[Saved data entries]
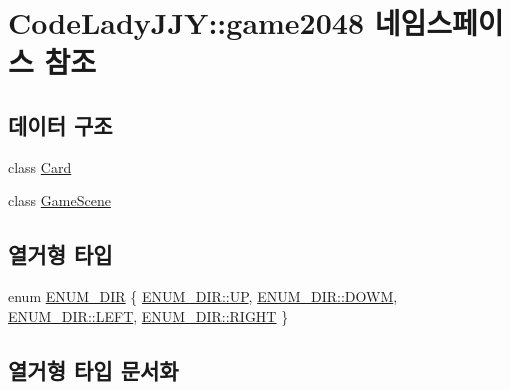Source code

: \hypertarget{namespace_code_lady_j_j_y_1_1game2048}{}\section{Code\+Lady\+J\+JY\+:\+:game2048 네임스페이스 참조}
\label{namespace_code_lady_j_j_y_1_1game2048}
\subsection*{데이터 구조}
\begin{DoxyCompactItemize}
\item 
class \hyperlink{class_code_lady_j_j_y_1_1game2048_1_1_card}{Card}
\item 
class \hyperlink{class_code_lady_j_j_y_1_1game2048_1_1_game_scene}{Game\+Scene}
\end{DoxyCompactItemize}
\subsection*{열거형 타입}
\begin{DoxyCompactItemize}
\item 
enum \hyperlink{namespace_code_lady_j_j_y_1_1game2048_a5ce81ccb99ee47dcef151e7f8c9da08f}{E\+N\+U\+M\+\_\+\+D\+IR} \{ \hyperlink{namespace_code_lady_j_j_y_1_1game2048_a5ce81ccb99ee47dcef151e7f8c9da08fafbaedde498cdead4f2780217646e9ba1}{E\+N\+U\+M\+\_\+\+D\+I\+R\+::\+UP}, 
\hyperlink{namespace_code_lady_j_j_y_1_1game2048_a5ce81ccb99ee47dcef151e7f8c9da08faa175ed5748a200aaf331a4284383e2cd}{E\+N\+U\+M\+\_\+\+D\+I\+R\+::\+D\+O\+WM}, 
\hyperlink{namespace_code_lady_j_j_y_1_1game2048_a5ce81ccb99ee47dcef151e7f8c9da08fa684d325a7303f52e64011467ff5c5758}{E\+N\+U\+M\+\_\+\+D\+I\+R\+::\+L\+E\+FT}, 
\hyperlink{namespace_code_lady_j_j_y_1_1game2048_a5ce81ccb99ee47dcef151e7f8c9da08fa21507b40c80068eda19865706fdc2403}{E\+N\+U\+M\+\_\+\+D\+I\+R\+::\+R\+I\+G\+HT}
 \}
\end{DoxyCompactItemize}


\subsection{열거형 타입 문서화}
\mbox{\label{namespace_code_lady_j_j_y_1_1game2048_a5ce81ccb99ee47dcef151e7f8c9da08f}}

◆ **Work order**: Each record above should be duplicated word for word, with no pictures included.

◆ **Output for this exercise**:
Source code

: \hypertarget{namespace_code_lady_j_j_y_1_1game2048}{}\section{Code\+Lady\+J\+JY\+:\+:game2048 네임스페이스 참조}
\label{namespace_code_lady_j_j_y_1_1game2048}
\subsection*{데이터 구조}
\begin{DoxyCompactItemize}
\item 
class \hyperlink{class_code_lady_j_j_y_1_1game2048_1_1_card}{Card}
\item 
class \hyperlink{class_code_lady_j_j_y_1_1game2048_1_1_game_scene}{Game\+Scene}
\end{DoxyCompactItemize}
\subsection*{열거형 타입}
\begin{DoxyCompactItemize}
\item 
enum \hyperlink{namespace_code_lady_j_j_y_1_1game2048_a5ce81ccb99ee47dcef151e7f8c9da08f}{E\+N\+U\+M\+\_\+\+D\+IR} \{ \hyperlink{namespace_code_lady_j_j_y_1_1game2048_a5ce81ccb99ee47dcef151e7f8c9da08fafbaedde498cdead4f2780217646e9ba1}{E\+N\+U\+M\+\_\+\+D\+I\+R\+::\+UP}, 
\hyperlink{namespace_code_lady_j_j_y_1_1game2048_a5ce81ccb99ee47dcef151e7f8c9da08faa175ed5748a200aaf331a4284383e2cd}{E\+N\+U\+M\+\_\+\+D\+I\+R\+::\+D\+O\+WM}, 
\hyperlink{namespace_code_lady_j_j_y_1_1game2048_a5ce81ccb99ee47dcef151e7f8c9da08fa684d325a7303f52e64011467ff5c5758}{E\+N\+U\+M\+\_\+\+D\+I\+R\+::\+L\+E\+FT}, 
\hyperlink{namespace_code_lady_j_j_y_1_1game2048_a5ce81ccb99ee47dcef151e7f8c9da08fa21507b40c80068eda19865706fdc2403}{E\+N\+U\+M\+\_\+\+D\+I\+R\+::\+R\+I\+G\+HT}
 \}
\end{DoxyCompactItemize}


\subsection{열거형 타입 문서화}
\mbox{\label{namespace_code_lady_j_j_y_1_1game2048_a5ce81ccb99ee47dcef151e7f8c9da08f}}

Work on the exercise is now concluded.